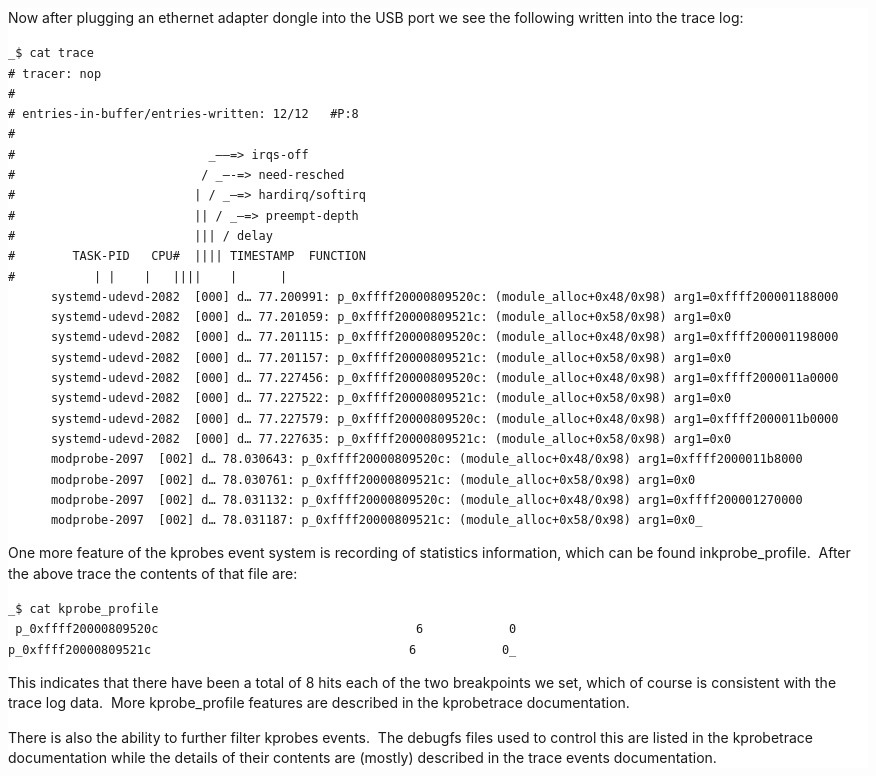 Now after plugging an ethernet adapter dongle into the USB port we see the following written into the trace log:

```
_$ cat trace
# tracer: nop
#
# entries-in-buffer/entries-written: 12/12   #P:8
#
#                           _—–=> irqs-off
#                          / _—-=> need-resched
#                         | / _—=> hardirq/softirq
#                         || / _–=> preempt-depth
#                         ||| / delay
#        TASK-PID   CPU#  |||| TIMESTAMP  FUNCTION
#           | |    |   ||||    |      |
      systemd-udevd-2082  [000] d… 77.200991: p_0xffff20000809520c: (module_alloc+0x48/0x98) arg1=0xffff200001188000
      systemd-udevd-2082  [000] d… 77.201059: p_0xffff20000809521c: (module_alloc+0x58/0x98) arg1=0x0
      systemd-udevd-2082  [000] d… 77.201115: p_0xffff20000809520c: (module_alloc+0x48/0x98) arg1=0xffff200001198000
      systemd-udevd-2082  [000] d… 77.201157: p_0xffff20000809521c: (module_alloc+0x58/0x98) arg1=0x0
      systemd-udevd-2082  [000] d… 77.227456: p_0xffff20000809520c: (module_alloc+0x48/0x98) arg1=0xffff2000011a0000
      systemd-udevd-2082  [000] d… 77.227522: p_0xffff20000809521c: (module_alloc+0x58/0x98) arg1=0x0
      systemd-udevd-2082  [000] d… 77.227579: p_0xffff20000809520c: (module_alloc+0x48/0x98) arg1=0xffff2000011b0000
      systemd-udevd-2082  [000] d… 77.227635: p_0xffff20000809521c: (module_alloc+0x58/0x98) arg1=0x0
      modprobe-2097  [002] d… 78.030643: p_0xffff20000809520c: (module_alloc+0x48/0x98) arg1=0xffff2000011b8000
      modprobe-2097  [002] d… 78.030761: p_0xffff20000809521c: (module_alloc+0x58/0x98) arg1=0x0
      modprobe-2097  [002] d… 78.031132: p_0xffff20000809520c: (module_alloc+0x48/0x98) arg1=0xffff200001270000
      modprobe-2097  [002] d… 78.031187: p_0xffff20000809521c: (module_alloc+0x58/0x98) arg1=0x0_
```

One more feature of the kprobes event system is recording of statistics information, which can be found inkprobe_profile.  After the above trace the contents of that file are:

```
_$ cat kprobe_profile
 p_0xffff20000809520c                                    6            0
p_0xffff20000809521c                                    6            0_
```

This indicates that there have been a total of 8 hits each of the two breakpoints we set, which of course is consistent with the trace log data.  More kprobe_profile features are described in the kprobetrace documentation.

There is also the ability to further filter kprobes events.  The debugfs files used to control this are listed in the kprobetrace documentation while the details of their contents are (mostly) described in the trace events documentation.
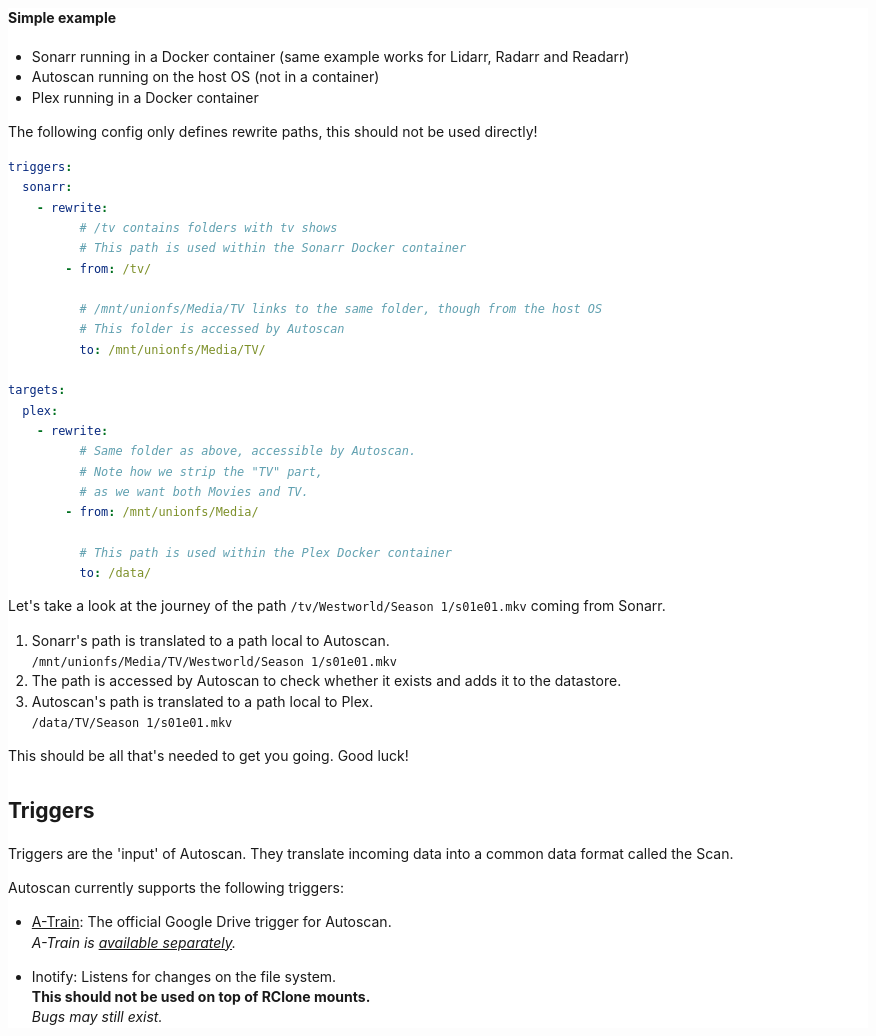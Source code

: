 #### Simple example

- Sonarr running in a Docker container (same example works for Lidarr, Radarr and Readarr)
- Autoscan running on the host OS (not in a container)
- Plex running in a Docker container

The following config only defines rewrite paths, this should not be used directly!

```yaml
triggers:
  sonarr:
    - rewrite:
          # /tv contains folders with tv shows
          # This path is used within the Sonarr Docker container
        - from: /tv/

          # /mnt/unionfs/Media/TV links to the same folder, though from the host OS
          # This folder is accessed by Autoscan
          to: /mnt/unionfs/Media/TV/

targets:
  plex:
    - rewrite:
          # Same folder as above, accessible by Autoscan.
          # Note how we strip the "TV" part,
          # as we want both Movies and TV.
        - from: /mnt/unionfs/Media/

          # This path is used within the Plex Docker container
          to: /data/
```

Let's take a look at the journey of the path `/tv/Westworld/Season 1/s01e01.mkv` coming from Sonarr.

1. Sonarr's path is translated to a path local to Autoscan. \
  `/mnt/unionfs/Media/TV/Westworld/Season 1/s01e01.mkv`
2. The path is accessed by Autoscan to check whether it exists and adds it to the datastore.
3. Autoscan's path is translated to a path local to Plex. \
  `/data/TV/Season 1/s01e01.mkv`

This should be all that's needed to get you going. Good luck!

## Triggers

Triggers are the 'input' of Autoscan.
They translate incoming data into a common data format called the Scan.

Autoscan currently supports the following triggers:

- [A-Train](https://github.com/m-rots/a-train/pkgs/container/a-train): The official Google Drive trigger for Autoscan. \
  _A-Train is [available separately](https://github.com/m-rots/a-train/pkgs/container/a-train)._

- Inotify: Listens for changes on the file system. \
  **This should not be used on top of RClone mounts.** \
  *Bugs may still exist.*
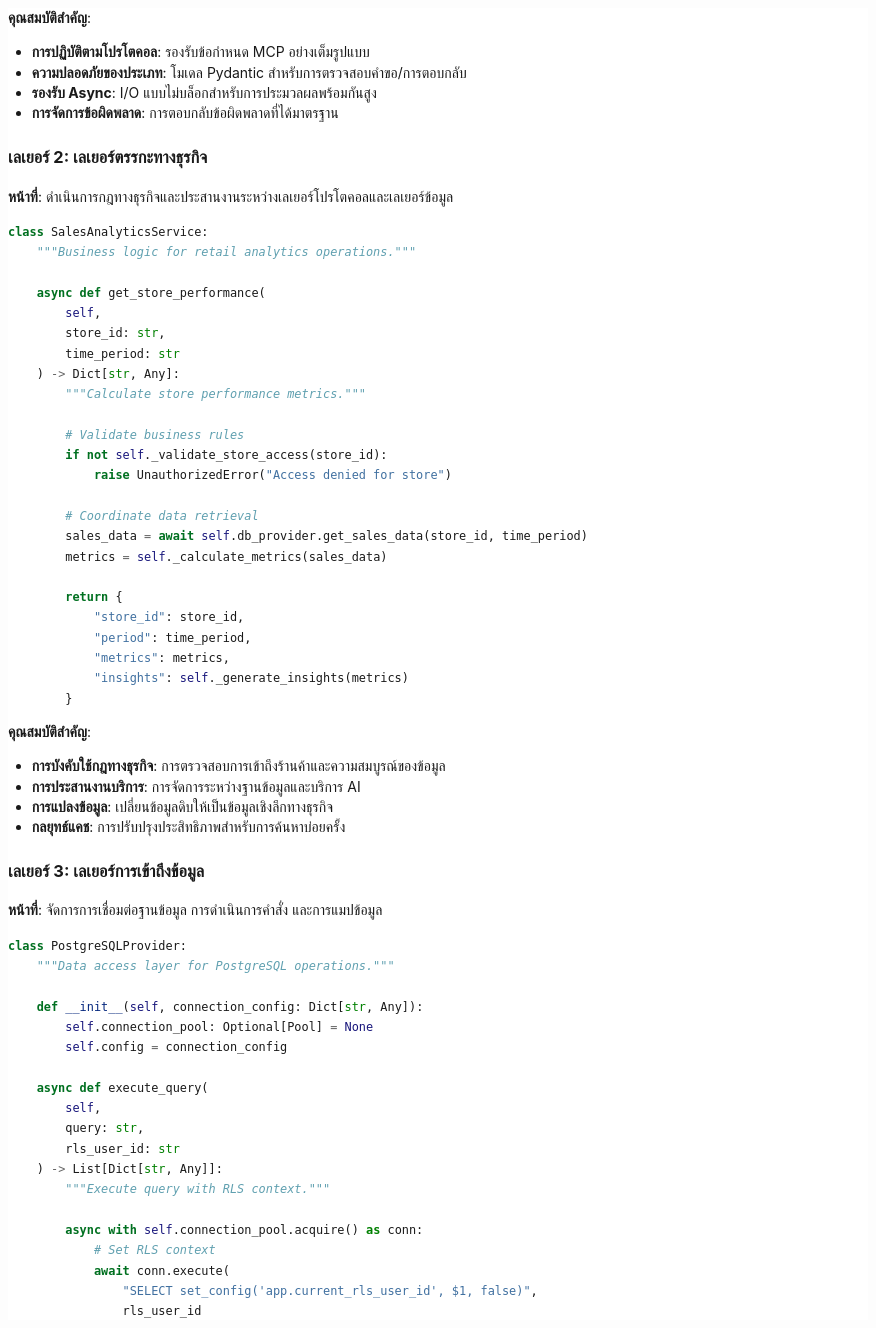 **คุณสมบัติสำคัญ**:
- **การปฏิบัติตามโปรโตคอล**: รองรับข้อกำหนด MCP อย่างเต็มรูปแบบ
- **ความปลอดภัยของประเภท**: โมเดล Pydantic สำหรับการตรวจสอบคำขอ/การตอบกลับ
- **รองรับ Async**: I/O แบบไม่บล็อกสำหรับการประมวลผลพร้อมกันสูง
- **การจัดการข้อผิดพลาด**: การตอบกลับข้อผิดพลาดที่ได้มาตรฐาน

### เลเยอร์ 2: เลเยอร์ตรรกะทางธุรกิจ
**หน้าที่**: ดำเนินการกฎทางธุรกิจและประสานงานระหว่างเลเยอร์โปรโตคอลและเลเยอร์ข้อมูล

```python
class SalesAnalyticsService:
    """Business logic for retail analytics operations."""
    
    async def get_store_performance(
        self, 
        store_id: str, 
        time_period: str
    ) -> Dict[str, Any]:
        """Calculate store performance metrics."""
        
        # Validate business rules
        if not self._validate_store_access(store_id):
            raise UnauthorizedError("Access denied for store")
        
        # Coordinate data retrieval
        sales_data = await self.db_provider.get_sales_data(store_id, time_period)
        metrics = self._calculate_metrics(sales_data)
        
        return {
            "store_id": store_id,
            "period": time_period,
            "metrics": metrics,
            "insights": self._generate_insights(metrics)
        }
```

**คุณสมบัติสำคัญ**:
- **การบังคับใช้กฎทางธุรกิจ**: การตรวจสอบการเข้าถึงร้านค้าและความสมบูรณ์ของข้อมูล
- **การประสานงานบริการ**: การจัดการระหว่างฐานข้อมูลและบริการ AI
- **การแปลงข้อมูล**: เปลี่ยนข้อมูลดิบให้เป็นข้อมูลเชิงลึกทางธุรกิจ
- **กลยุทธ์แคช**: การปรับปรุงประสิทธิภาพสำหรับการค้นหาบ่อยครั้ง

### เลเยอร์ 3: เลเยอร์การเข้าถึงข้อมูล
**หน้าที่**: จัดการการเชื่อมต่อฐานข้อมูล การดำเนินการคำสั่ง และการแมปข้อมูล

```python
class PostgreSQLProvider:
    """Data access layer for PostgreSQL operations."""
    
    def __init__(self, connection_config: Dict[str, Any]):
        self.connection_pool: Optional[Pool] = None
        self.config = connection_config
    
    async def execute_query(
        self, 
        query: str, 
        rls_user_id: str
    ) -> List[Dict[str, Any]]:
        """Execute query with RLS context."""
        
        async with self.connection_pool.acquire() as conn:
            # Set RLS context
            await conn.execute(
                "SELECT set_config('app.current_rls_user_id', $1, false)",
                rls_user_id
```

■ ■ ■ ■ ■ ■ ■

◆ **Problem description**
Retype all the records shown above, character for character. Omit every picture.

◆ **Completed task**
 Now after plugging an ethernet adapter dongle into the USB port we see the following written into the trace log:

```
_$ cat trace
# tracer: nop
#
# entries-in-buffer/entries-written: 12/12   #P:8
#
#                           _—–=> irqs-off
#                          / _—-=> need-resched
#                         | / _—=> hardirq/softirq
#                         || / _–=> preempt-depth
#                         ||| / delay
#        TASK-PID   CPU#  |||| TIMESTAMP  FUNCTION
#           | |    |   ||||    |      |
      systemd-udevd-2082  [000] d… 77.200991: p_0xffff20000809520c: (module_alloc+0x48/0x98) arg1=0xffff200001188000
      systemd-udevd-2082  [000] d… 77.201059: p_0xffff20000809521c: (module_alloc+0x58/0x98) arg1=0x0
      systemd-udevd-2082  [000] d… 77.201115: p_0xffff20000809520c: (module_alloc+0x48/0x98) arg1=0xffff200001198000
      systemd-udevd-2082  [000] d… 77.201157: p_0xffff20000809521c: (module_alloc+0x58/0x98) arg1=0x0
      systemd-udevd-2082  [000] d… 77.227456: p_0xffff20000809520c: (module_alloc+0x48/0x98) arg1=0xffff2000011a0000
      systemd-udevd-2082  [000] d… 77.227522: p_0xffff20000809521c: (module_alloc+0x58/0x98) arg1=0x0
      systemd-udevd-2082  [000] d… 77.227579: p_0xffff20000809520c: (module_alloc+0x48/0x98) arg1=0xffff2000011b0000
      systemd-udevd-2082  [000] d… 77.227635: p_0xffff20000809521c: (module_alloc+0x58/0x98) arg1=0x0
      modprobe-2097  [002] d… 78.030643: p_0xffff20000809520c: (module_alloc+0x48/0x98) arg1=0xffff2000011b8000
      modprobe-2097  [002] d… 78.030761: p_0xffff20000809521c: (module_alloc+0x58/0x98) arg1=0x0
      modprobe-2097  [002] d… 78.031132: p_0xffff20000809520c: (module_alloc+0x48/0x98) arg1=0xffff200001270000
      modprobe-2097  [002] d… 78.031187: p_0xffff20000809521c: (module_alloc+0x58/0x98) arg1=0x0_
```

One more feature of the kprobes event system is recording of statistics information, which can be found inkprobe_profile.  After the above trace the contents of that file are:

```
_$ cat kprobe_profile
 p_0xffff20000809520c                                    6            0
p_0xffff20000809521c                                    6            0_
```

This indicates that there have been a total of 8 hits each of the two breakpoints we set, which of course is consistent with the trace log data.  More kprobe_profile features are described in the kprobetrace documentation.

There is also the ability to further filter kprobes events.  The debugfs files used to control this are listed in the kprobetrace documentation while the details of their contents are (mostly) described in the trace events documentation.
Source code

: #### Simple example

- Sonarr running in a Docker container (same example works for Lidarr, Radarr and Readarr)
- Autoscan running on the host OS (not in a container)
- Plex running in a Docker container

The following config only defines rewrite paths, this should not be used directly!

```yaml
triggers:
  sonarr:
    - rewrite:
          # /tv contains folders with tv shows
          # This path is used within the Sonarr Docker container
        - from: /tv/

          # /mnt/unionfs/Media/TV links to the same folder, though from the host OS
          # This folder is accessed by Autoscan
          to: /mnt/unionfs/Media/TV/

targets:
  plex:
    - rewrite:
          # Same folder as above, accessible by Autoscan.
          # Note how we strip the "TV" part,
          # as we want both Movies and TV.
        - from: /mnt/unionfs/Media/

          # This path is used within the Plex Docker container
          to: /data/
```

Let's take a look at the journey of the path `/tv/Westworld/Season 1/s01e01.mkv` coming from Sonarr.

1. Sonarr's path is translated to a path local to Autoscan. \
  `/mnt/unionfs/Media/TV/Westworld/Season 1/s01e01.mkv`
2. The path is accessed by Autoscan to check whether it exists and adds it to the datastore.
3. Autoscan's path is translated to a path local to Plex. \
  `/data/TV/Season 1/s01e01.mkv`

This should be all that's needed to get you going. Good luck!

## Triggers

Triggers are the 'input' of Autoscan.
They translate incoming data into a common data format called the Scan.

Autoscan currently supports the following triggers:

- [A-Train](https://github.com/m-rots/a-train/pkgs/container/a-train): The official Google Drive trigger for Autoscan. \
  _A-Train is [available separately](https://github.com/m-rots/a-train/pkgs/container/a-train)._

- Inotify: Listens for changes on the file system. \
  **This should not be used on top of RClone mounts.** \
  *Bugs may still exist.*
 **คุณสมบัติสำคัญ**:
- **การปฏิบัติตามโปรโตคอล**: รองรับข้อกำหนด MCP อย่างเต็มรูปแบบ
- **ความปลอดภัยของประเภท**: โมเดล Pydantic สำหรับการตรวจสอบคำขอ/การตอบกลับ
- **รองรับ Async**: I/O แบบไม่บล็อกสำหรับการประมวลผลพร้อมกันสูง
- **การจัดการข้อผิดพลาด**: การตอบกลับข้อผิดพลาดที่ได้มาตรฐาน

### เลเยอร์ 2: เลเยอร์ตรรกะทางธุรกิจ
**หน้าที่**: ดำเนินการกฎทางธุรกิจและประสานงานระหว่างเลเยอร์โปรโตคอลและเลเยอร์ข้อมูล

```python
class SalesAnalyticsService:
    """Business logic for retail analytics operations."""
    
    async def get_store_performance(
        self, 
        store_id: str, 
        time_period: str
    ) -> Dict[str, Any]:
        """Calculate store performance metrics."""
        
        # Validate business rules
        if not self._validate_store_access(store_id):
            raise UnauthorizedError("Access denied for store")
        
        # Coordinate data retrieval
        sales_data = await self.db_provider.get_sales_data(store_id, time_period)
        metrics = self._calculate_metrics(sales_data)
        
        return {
            "store_id": store_id,
            "period": time_period,
            "metrics": metrics,
            "insights": self._generate_insights(metrics)
        }
```

**คุณสมบัติสำคัญ**:
- **การบังคับใช้กฎทางธุรกิจ**: การตรวจสอบการเข้าถึงร้านค้าและความสมบูรณ์ของข้อมูล
- **การประสานงานบริการ**: การจัดการระหว่างฐานข้อมูลและบริการ AI
- **การแปลงข้อมูล**: เปลี่ยนข้อมูลดิบให้เป็นข้อมูลเชิงลึกทางธุรกิจ
- **กลยุทธ์แคช**: การปรับปรุงประสิทธิภาพสำหรับการค้นหาบ่อยครั้ง

### เลเยอร์ 3: เลเยอร์การเข้าถึงข้อมูล
**หน้าที่**: จัดการการเชื่อมต่อฐานข้อมูล การดำเนินการคำสั่ง และการแมปข้อมูล

```python
class PostgreSQLProvider:
    """Data access layer for PostgreSQL operations."""
    
    def __init__(self, connection_config: Dict[str, Any]):
        self.connection_pool: Optional[Pool] = None
        self.config = connection_config
    
    async def execute_query(
        self, 
        query: str, 
        rls_user_id: str
    ) -> List[Dict[str, Any]]:
        """Execute query with RLS context."""
        
        async with self.connection_pool.acquire() as conn:
            # Set RLS context
            await conn.execute(
                "SELECT set_config('app.current_rls_user_id', $1, false)",
                rls_user_id
```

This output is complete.